BY SHERRY CONOHAN
Staff Writer
The Shore Regional High School Board of Education has reluctantly accepted the cut of $300,000 from its $11.65 million budget recommended by the four municipalities that send students to the school. The board has not accepted the advice of those municipalities on which line items to cut.
The board took the action at its May 27 meeting, during which several board members blasted the towns for imposing the reduction in the budget.
The money actually would come from the tax levy that voters have the opportunity to vote on, reducing it from $10,762,870 to $10,462,870.
The increase in the tax levy, before the cut, would have been $815,697.
Leonard G. Schnappauf, superintendent/principal, said that after talking with the councils of the four towns, the members of the board decided not to fight them on the cut.
"The board does not agree with the $300,000 cut. It feels that it will have a negative impact," Schnappauf said before the meeting. "But it has agreed to accept the cut."
The board could have appealed the recommended cut to the Monmouth County superintendent of education and the state education commissioner.
Schnappauf said the board will take the money out of the physical plant; transportation, both courtesy busing and after-school busing; athletics, probably eliminating one sport; extracurricular activities, which have not yet been defined ("it’s a dollar number"); and by reorganizing the guidance department.
There will, however, be no reduction in staff, he said.
There also will be no reduction in the number of administrators, he added.
"We have checked with other regional districts, and they have many more [administrators] than we do," Schnappauf said. "We have compared our administrative structure with other regional high schools, and Shore Regional is in line with everyone else."
Officials of the four municipalities — Oceanport and Sea Bright, whose voters defeated the Shore Regional budget, and West Long Branch and Monmouth Beach, where the voters narrowly passed it (by 44 votes in the former and 29 in the latter) — stressed that the cuts they recommended were in noninstructional areas and said they would not hurt the students.
They included reducing the number of administrators by one, from seven to six, for a savings of $89,722. The towns noted the budget cost for the seven positions in the budget for 2004-05 was approximately $733,000. They said the school, with 740 students, should be able to get along with six.
The towns specifically recommended to reallocate the duties of the four positions of assistant principal, vice principal, director of curriculum and instruction, and the supervisor of athletics, into three positions.
Oceanport Mayor Maria Gatta said her borough would have liked to have cut more than the $300,000, given the voters’ overwhelming rejection of Shore Regional’s budget in her town, but she was glad the four towns could agree on a figure.

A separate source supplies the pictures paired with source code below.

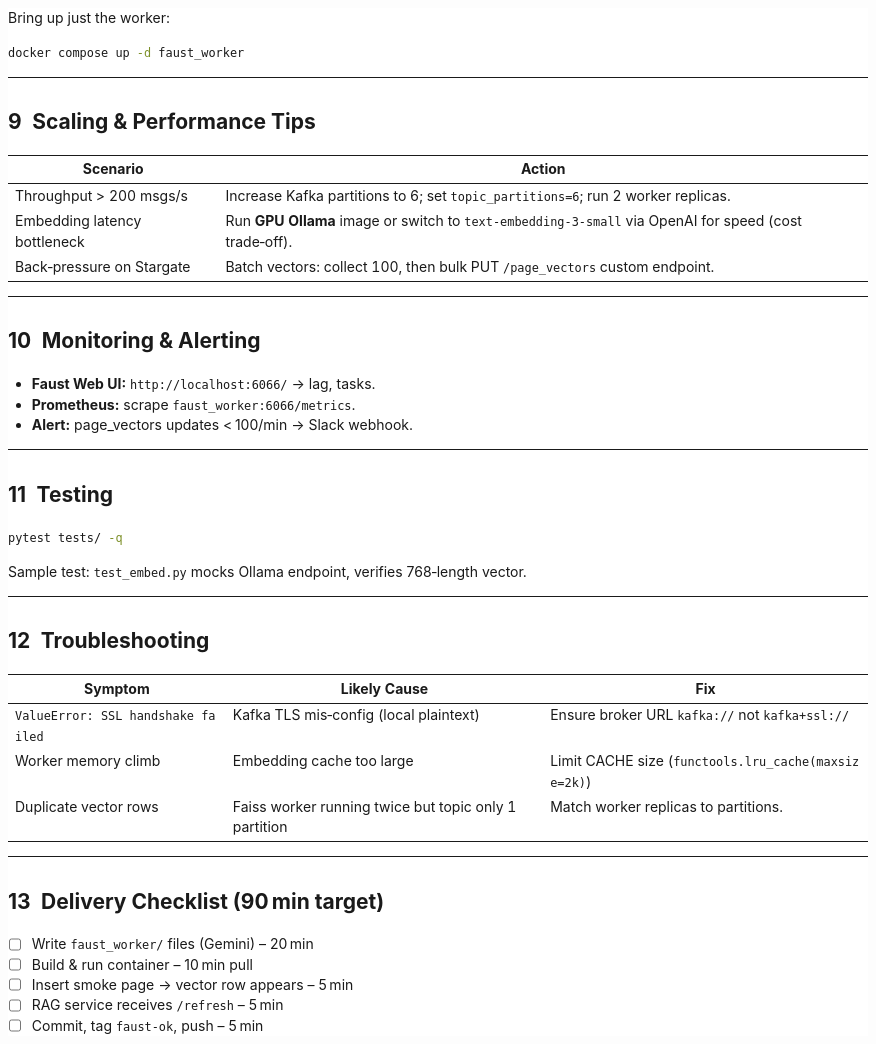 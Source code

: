 Bring up just the worker:

```bash
docker compose up -d faust_worker
```

---

## 9 Scaling & Performance Tips

| Scenario                     | Action                                                                                                |
| ---------------------------- | ----------------------------------------------------------------------------------------------------- |
| Throughput > 200 msgs/s      | Increase Kafka partitions to 6; set `topic_partitions=6`; run 2 worker replicas.                      |
| Embedding latency bottleneck | Run **GPU Ollama** image or switch to `text-embedding-3-small` via OpenAI for speed (cost trade‑off). |
| Back‑pressure on Stargate    | Batch vectors: collect 100, then bulk PUT `/page_vectors` custom endpoint.                            |

---

## 10 Monitoring & Alerting

* **Faust Web UI:** `http://localhost:6066/` → lag, tasks.
* **Prometheus:** scrape `faust_worker:6066/metrics`.
* **Alert:** page\_vectors updates < 100/min → Slack webhook.

---

## 11 Testing

```bash
pytest tests/ -q
```

Sample test: `test_embed.py` mocks Ollama endpoint, verifies 768‑length vector.

---

## 12 Troubleshooting

| Symptom                            | Likely Cause                                          | Fix                                                  |
| ---------------------------------- | ----------------------------------------------------- | ---------------------------------------------------- |
| `ValueError: SSL handshake failed` | Kafka TLS mis‑config (local plaintext)                | Ensure broker URL `kafka://` not `kafka+ssl://`      |
| Worker memory climb                | Embedding cache too large                             | Limit CACHE size (`functools.lru_cache(maxsize=2k)`) |
| Duplicate vector rows              | Faiss worker running twice but topic only 1 partition | Match worker replicas to partitions.                 |

---

## 13 Delivery Checklist (90 min target)

* [ ] Write `faust_worker/` files (Gemini) – 20 min
* [ ] Build & run container – 10 min pull
* [ ] Insert smoke page → vector row appears – 5 min
* [ ] RAG service receives `/refresh` – 5 min
* [ ] Commit, tag `faust-ok`, push – 5 min

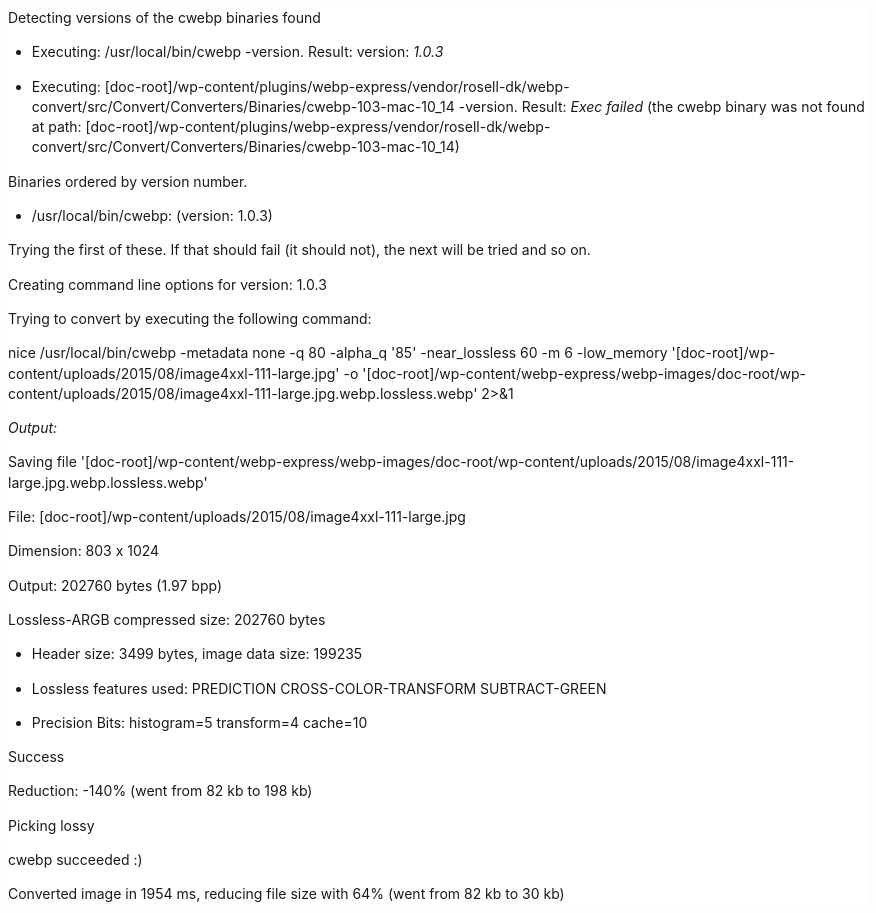 Detecting versions of the cwebp binaries found

- Executing: /usr/local/bin/cwebp -version. Result: version: *1.0.3*

- Executing: [doc-root]/wp-content/plugins/webp-express/vendor/rosell-dk/webp-convert/src/Convert/Converters/Binaries/cwebp-103-mac-10_14 -version. Result: *Exec failed* (the cwebp binary was not found at path: [doc-root]/wp-content/plugins/webp-express/vendor/rosell-dk/webp-convert/src/Convert/Converters/Binaries/cwebp-103-mac-10_14)

Binaries ordered by version number.

- /usr/local/bin/cwebp: (version: 1.0.3)

Trying the first of these. If that should fail (it should not), the next will be tried and so on.

Creating command line options for version: 1.0.3

Trying to convert by executing the following command:

nice /usr/local/bin/cwebp -metadata none -q 80 -alpha_q '85' -near_lossless 60 -m 6 -low_memory '[doc-root]/wp-content/uploads/2015/08/image4xxl-111-large.jpg' -o '[doc-root]/wp-content/webp-express/webp-images/doc-root/wp-content/uploads/2015/08/image4xxl-111-large.jpg.webp.lossless.webp' 2>&1


*Output:* 

Saving file '[doc-root]/wp-content/webp-express/webp-images/doc-root/wp-content/uploads/2015/08/image4xxl-111-large.jpg.webp.lossless.webp'

File:      [doc-root]/wp-content/uploads/2015/08/image4xxl-111-large.jpg

Dimension: 803 x 1024

Output:    202760 bytes (1.97 bpp)

Lossless-ARGB compressed size: 202760 bytes

  * Header size: 3499 bytes, image data size: 199235

  * Lossless features used: PREDICTION CROSS-COLOR-TRANSFORM SUBTRACT-GREEN

  * Precision Bits: histogram=5 transform=4 cache=10


Success

Reduction: -140% (went from 82 kb to 198 kb)


Picking lossy

cwebp succeeded :)


Converted image in 1954 ms, reducing file size with 64% (went from 82 kb to 30 kb)

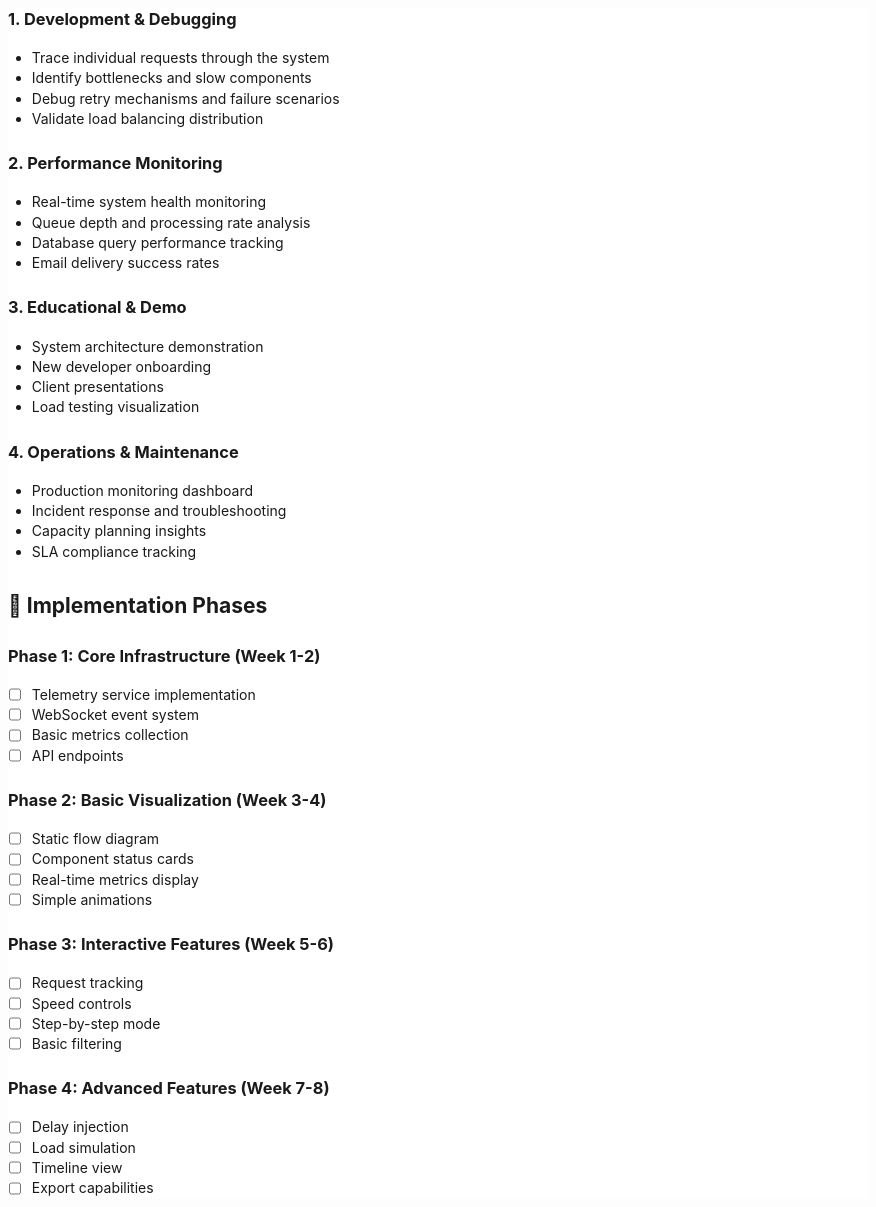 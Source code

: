 ### 1. **Development & Debugging**
- Trace individual requests through the system
- Identify bottlenecks and slow components
- Debug retry mechanisms and failure scenarios
- Validate load balancing distribution

### 2. **Performance Monitoring**
- Real-time system health monitoring
- Queue depth and processing rate analysis
- Database query performance tracking
- Email delivery success rates

### 3. **Educational & Demo**
- System architecture demonstration
- New developer onboarding
- Client presentations
- Load testing visualization

### 4. **Operations & Maintenance**
- Production monitoring dashboard
- Incident response and troubleshooting
- Capacity planning insights
- SLA compliance tracking

## 🚦 Implementation Phases

### Phase 1: Core Infrastructure (Week 1-2)
- [ ] Telemetry service implementation
- [ ] WebSocket event system
- [ ] Basic metrics collection
- [ ] API endpoints

### Phase 2: Basic Visualization (Week 3-4)
- [ ] Static flow diagram
- [ ] Component status cards
- [ ] Real-time metrics display
- [ ] Simple animations

### Phase 3: Interactive Features (Week 5-6)
- [ ] Request tracking
- [ ] Speed controls
- [ ] Step-by-step mode
- [ ] Basic filtering

### Phase 4: Advanced Features (Week 7-8)
- [ ] Delay injection
- [ ] Load simulation
- [ ] Timeline view
- [ ] Export capabilities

Gatta said that sends a clear message to the Shore Regional board that the four towns will continue to look at its budget together instead of individually.
The $300,000 in cuts they recommended will not hurt the students, she stressed. She noted how Schnappauf had threatened to cut sports.
"It’s going to be their call where they cut," she said, "but this shows you don’t have to affect the sports program."
If the school does cut the sports program, she added, "I think the mayors will address that. The municipalities will question them on it if they go that route."
Gatta said she has asked Shore Regional to join the four municipalities in looking for cost savings in its budget now and in the future — "I want them to be part of the process" — and that the towns will be looking to their state legislators for help in dealing with the school costs/property tax issue.
"The most important thing was getting all four municipalities together," she said. "That was a milestone."
The only dissenting vote, when the four towns passed resolutions endorsing the $300,000 cut recommendation, came from Councilman William J. Boglioli of West Long Branch, who offered no explanation of his no vote.
The board members, speaking at their workshop meeting on May 25, charged the towns’ action was politically motivated.
"It seems the politicians want to destroy Shore Regional High School and they’re doing a good job of it," Paul Rolleri, an Oceanport representative said.
Rolleri maintained the voters’ low support for the budget in the school elections was not because of anything at Shore Regional but a strike at municipal and local school budgets.
"They are the problem in Oceanport, not Shore Regional High School," he maintained. "It’s a disgrace."
Rolleri also faulted Zambrano, the mayor of West Long Branch, where the high school is located, for not listening to Shore Regional, and complimented Boglioli for voting against the cut.
"I have to excuse Sea Bright," he added. "They get whacked every year."
Diane Merla, of West Long Branch, immediate past president of the board, said her hometown was really going to feel the cut in busing because so many residents live within one mile of Shore Regional.
"The tax rate in my town is going to be reduced [only] a little over a penny, and we’re going to take a hit," she said.
Anthony Moro, a representative from Monmouth Beach, said he was saddened by the attitude of his hometown. He said he had assumed that since the voters in Monmouth Beach had passed the budget, the borough would make a zero cut.
Moro attributed the borough commission’s support of the $300,000 cut to lobbying by Oceanport.
Ted Szczurek, an Oceanport representative and president of the board, worried that the condition of "our well-loved fields" could be affected by the cuts.
"It’s unfortunate to be dragged from what was worked so hard on all year into the political arena," he said.